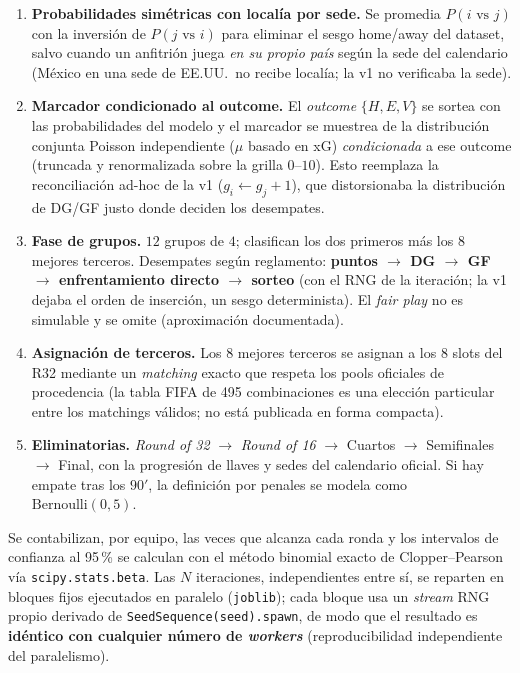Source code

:\documentclass[conference]{IEEEtran}
\begin{document}
\begin{enumerate}
  \item \textbf{Probabilidades sim\'etricas con localía por sede.} Se
        promedia $P(i\text{ vs }j)$ con la inversi\'on de
        $P(j\text{ vs }i)$ para eliminar el sesgo home/away del dataset,
        salvo cuando un anfitri\'on juega \emph{en su propio pa\'is}
        seg\'un la sede del calendario (M\'exico en una sede de EE.UU.\
        no recibe localía; la v1 no verificaba la sede).
  \item \textbf{Marcador condicionado al outcome.} El \emph{outcome}
        $\{H,E,V\}$ se sortea con las probabilidades del modelo y el
        marcador se muestrea de la distribuci\'on conjunta Poisson
        independiente ($\mu$ basado en xG) \emph{condicionada} a ese
        outcome (truncada y renormalizada sobre la grilla $0$--$10$).
        Esto reemplaza la reconciliaci\'on ad-hoc de la v1
        ($g_i \leftarrow g_j{+}1$), que distorsionaba la distribuci\'on
        de DG/GF justo donde deciden los desempates.
  \item \textbf{Fase de grupos.} $12$ grupos de $4$; clasifican los dos
        primeros m\'as los $8$ mejores terceros. Desempates seg\'un
        reglamento: \textbf{puntos $\to$ DG $\to$ GF $\to$ enfrentamiento
        directo $\to$ sorteo} (con el RNG de la iteraci\'on; la v1 dejaba
        el orden de inserci\'on, un sesgo determinista). El \emph{fair
        play} no es simulable y se omite (aproximaci\'on documentada).
  \item \textbf{Asignaci\'on de terceros.} Los 8 mejores terceros se
        asignan a los 8 slots del R32 mediante un \emph{matching} exacto
        que respeta los pools oficiales de procedencia (la tabla FIFA de
        495 combinaciones es una elecci\'on particular entre los
        matchings v\'alidos; no est\'a publicada en forma compacta).
  \item \textbf{Eliminatorias.} \emph{Round of 32} $\to$ \emph{Round of
        16} $\to$ Cuartos $\to$ Semifinales $\to$ Final, con la
        progresi\'on de llaves y sedes del calendario oficial. Si hay
        empate tras los $90'$, la definici\'on por penales se modela como
        $\text{Bernoulli}(0{,}5)$.
\end{enumerate}

Se contabilizan, por equipo, las veces que alcanza cada ronda y los
intervalos de confianza al 95\,\% se calculan con el m\'etodo binomial
exacto de Clopper--Pearson \cite{clopper1934} v\'ia
\texttt{scipy.stats.beta}. Las $N$ iteraciones, independientes entre s\'i, se
reparten en bloques fijos ejecutados en paralelo (\texttt{joblib}); cada bloque
usa un \emph{stream} RNG propio derivado de
\texttt{SeedSequence(seed).spawn}, de modo que el resultado es \textbf{id\'entico
  con cualquier n\'umero de \emph{workers}} (reproducibilidad independiente del
paralelismo).
\end{document}
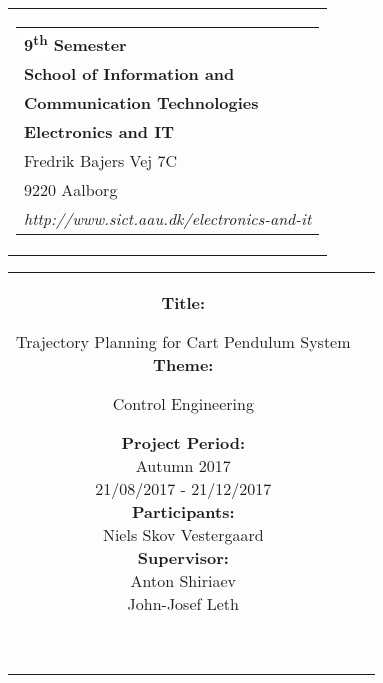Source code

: % 
\thispagestyle{empty}
\begin{titlepage}
\begin{nopagebreak}
{\samepage 

\begin{tabular}{r}
\hspace{-.6cm} \parbox{\textwidth}{  
\hspace{1.25cm} \parbox{8cm}{\begin{tabular}{l} %
{\small \textbf{\textcolor{aaublue}{\colorbox{white}{9\textsuperscript{th} Semester}}}}\\
{\small \textbf{\textcolor{aaublue}{School of Information and}}}\\
{\small \textbf{\textcolor{aaublue}{Communication Technologies}}}\\ 
{\small \textbf{\textcolor{aaublue}{Electronics and IT}}}\\
{\small \textcolor{aaublue}{Fredrik Bajers Vej 7C}} \\
{\small \textcolor{aaublue}{9220 Aalborg}} \\
{\small \textcolor{aaublue}{\emph{http://www.sict.aau.dk/electronics-and-it}}}
\end{tabular}}}
\end{tabular}

\begin{tabular}{cc}
\parbox{7cm}{

\textbf{Title:}

Trajectory Planning for Cart Pendulum System\\

\textbf{Theme:}

\small{
Control Engineering\\
}


\parbox{8cm}{


\textbf{Project Period:}\\
Autumn 2017\\
21/08/2017 - 21/12/2017\\

\textbf{Participants:}\\
Niels Skov Vestergaard\\

\textbf{Supervisor:}\\
Anton Shiriaev\\
John-Josef Leth\\
}\\

}
\end{tabular}}
\end{nopagebreak}
\end{titlepage}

----------------

**Aim of the exercise**
Anywhere the listing shows the word "item", copy the full line.

**Written reply**
  \item \textbf{Probabilidades sim\'etricas con localía por sede.} Se
  \item \textbf{Marcador condicionado al outcome.} El \emph{outcome}
  \item \textbf{Fase de grupos.} $12$ grupos de $4$; clasifican los dos
  \item \textbf{Asignaci\'on de terceros.} Los 8 mejores terceros se
  \item \textbf{Eliminatorias.} \emph{Round of 32} $\to$ \emph{Round of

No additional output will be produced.